> [TASK STATEMENT]: Please state how many lines in the records below contain the word "Dana"; the answer should be a number and nothing else.

[Collected data]
--- START ---

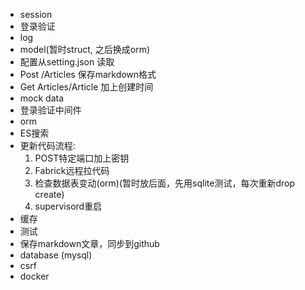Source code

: - session
- 登录验证
- log
- model(暂时struct, 之后换成orm)
- 配置从setting.json 读取
- Post /Articles 保存markdown格式
- Get Articles/Article 加上创建时间
- mock data
- 登录验证中间件
- orm
- ES搜索
- 更新代码流程:
    1. POST特定端口加上密钥
    2. Fabrick远程拉代码
    3. 检查数据表变动(orm)(暂时放后面，先用sqlite测试，每次重新drop create)
    4. supervisord重启
- 缓存
- 测试
- 保存markdown文章，同步到github
- database (mysql)
- csrf
- docker
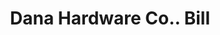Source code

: ---
doi: 10.7916/D8MS550H
date_other: '1890'
date_other_textual: 1890-1899
form: printed ephemera
genre:
- Invoices
name:
- Dana Hardware Co.
object_in_context_url: https://biggert.cul.columbia.edu/items/view/ave_biggert_01781
subject_hierarchical_geographic:
- Boston, Massachusetts, United States
subject_name:
- Dana Hardware Co.
title: Dana Hardware Co.. Bill
sort_title: Dana Hardware Co.. Bill
call_number: ave_biggert_01781
coordinates:
- 42.35805555555556,-71.06361111111111
pid: ave_biggert_01781
identifiers: ave_biggert_01781
thumbnail: false
permalink: /biggert/ave_biggert_01781/
layout: iiif-image-page
---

--- END ---

> [ANSWER BOX]: 4